ただ一つだけ叔母に謝るとしたら、よく体調を崩しがちな事。


そのせいで、結構な金額を病院に使わせている事


女で一つで私を育ててくれているのに医療費にお金を使わせる事が申し訳ない気持ちで正直胸が痛い



特に病です、とお医者さんに宣言されたわけではないけれど、何度も高熱を出し寝込んだ時は流石に覚悟をしていた。


一年中、季節関係なく風邪で寝込んでしまうし、調子に乗った翌日はすぐに高熱をだす始末 



あまりにもその回数が多すぎて叔母に連れられ何度か精密検査をしに行ったこともある。


しかし、結果は全て原因不明といわれた。


結局、体調に気をつけ無理をしない様に過ごすしかないらしい。



そう言われ、自分なりにも叔母に迷惑をかけないようにと気を付けていた


けれど、そう簡単に私の体はいう事を聞いてくれる筈もなく、こうして真夏の暑い時期に分厚い毛布に包まれて寒気と戦っている




「ほんと、最悪すぎる」




今日は真夏のイベント、体育祭


今年16歳の、弱気 海は前日に浮かれすぎて体育祭当日に高熱を出し布団の中でどこからか来る寒気と戦っている


少しだけ空いた窓の隙間から緩い風がふわりと入ってくるが、今はその風さえ寒く感じるほど私の体は夏風邪という病に蝕まれている。
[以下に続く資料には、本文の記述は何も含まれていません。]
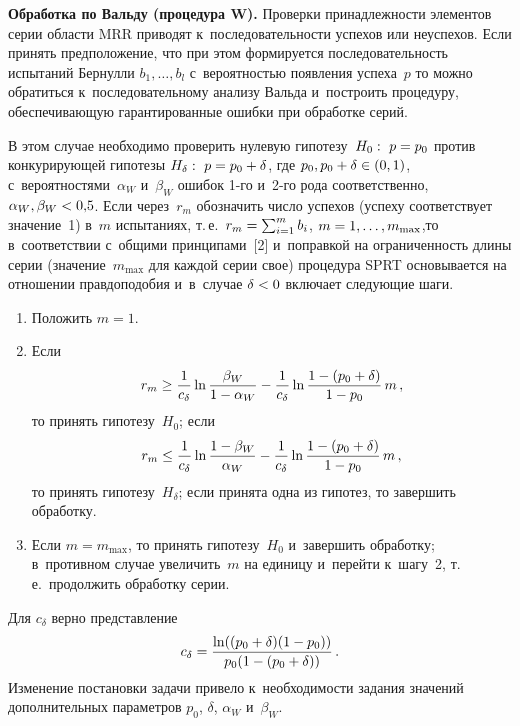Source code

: \begin{multicols}{2}
     \textbf{Обработка по Вальду (процедура W).} Проверки 
принадлежности элементов серии области MRR приводят 
к~последовательности успехов или неуспехов. Если принять предположение, 
что при этом формируется последовательность испытаний Бернулли $b_1,\ldots 
, b_l$ с~вероятностью появления успеха~$p$ то можно обратиться 
к~последовательному анализу Вальда и~построить процедуру, 
обеспечивающую гарантированные ошибки при обработке \mbox{серий}. 
{

}
     
     В этом случае необходимо проверить нулевую гипотезу~$H_0:\ 
p\hm=p_0$ против конкурирующей гипотезы $H_\delta:\ p\hm=p_0\hm+\delta$, 
где $p_0, p_0\hm+\delta \hm\in (0,1)$, с~вероятностями~$\alpha_W$ 
и~$\beta_W$ ошибок 1-го и~2-го рода соответственно, $\alpha_W, \beta_W\hm< 
0{,}5$. Если через~$r_m$ обозначить число успехов (успеху соответствует 
значение~1) в~$m$ испытаниях, т.\,е.\ $r_m\hm= \sum\nolimits^m_{i=1} b_i$, 
$m\hm= 1,\ldots , m_{\max}$,\linebreak то в~соответствии с~общими принципами~[2] 
и~поправкой на ограниченность длины серии (значение~$m_{\max}$ для 
каждой серии свое) процедура SPRT основывается на отношении правдоподобия и~в~случае 
$\delta\hm<0$ включает сле\-ду\-ющие шаги.

\columnbreak

\noindent
     \begin{enumerate}[1.]
\item Положить $m=1$.
\item Если 
$$
r_m \geq \fr{1}{c_\delta}\ln \fr{\beta_W}{1-\alpha_W}-\fr{1}{c_\delta}
 \ln \fr{1-(p_0\hm+\delta)}{1-p_0}\,m\,,
 $$ 
 то принять гипотезу~$H_0$; если 
$$r_m\leq 
\fr{1}{c_\delta}\ln \fr{1-\beta_W}{\alpha_W}-\fr{1}{c_\delta} \ln 
\fr{1-(p_0\hm+\delta)}{1\hm-p_0}\,m\,,
$$ 
то принять гипотезу~$H_\delta$; 
если принята одна из гипотез, то завершить обработку.
\item Если $m=m_{\max}$, то принять гипотезу~$H_0$ и~завершить 
обработку; в~противном случае увеличить~$m$ на единицу и~перейти 
к~шагу~2, т.\,е.\ продолжить обработку серии.
\end{enumerate}
Для $c_\delta $ верно представление 
$$
c_\delta = \displaystyle\frac{\displaystyle \ln((p_0+\delta)(1-p_0))\mathstrut}{\displaystyle p_0(1-(p_0+\delta))\mathstrut}\,.
$$
Изменение постановки задачи привело к~необходимости задания значений 
дополнительных параметров $p_0$, $\delta$, $\alpha_W$ и~$\beta_W$.

\medskip


\end{multicols}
朝から熱が出た私にお弁当を作ってくれていた叔母は慌てて布団へと寝かせると、優しく看病してくれた


いつものことなので、手慣れた様子の叔母だったけれど、せっかくお弁当を作ってくれていたのにと、やけに申し訳なくなった。



ごめんね、と言えば叔母は謝らなくていいと優しく笑ってくれたが、どうしても私は自分が許せなかった



それから仕事も休むと言い出した叔母に、自分のせいで仕事まで休ませるわけには行かないと思い、寝てるから大丈夫だと言い、納得しない叔母を無理に仕事に行ってもらった。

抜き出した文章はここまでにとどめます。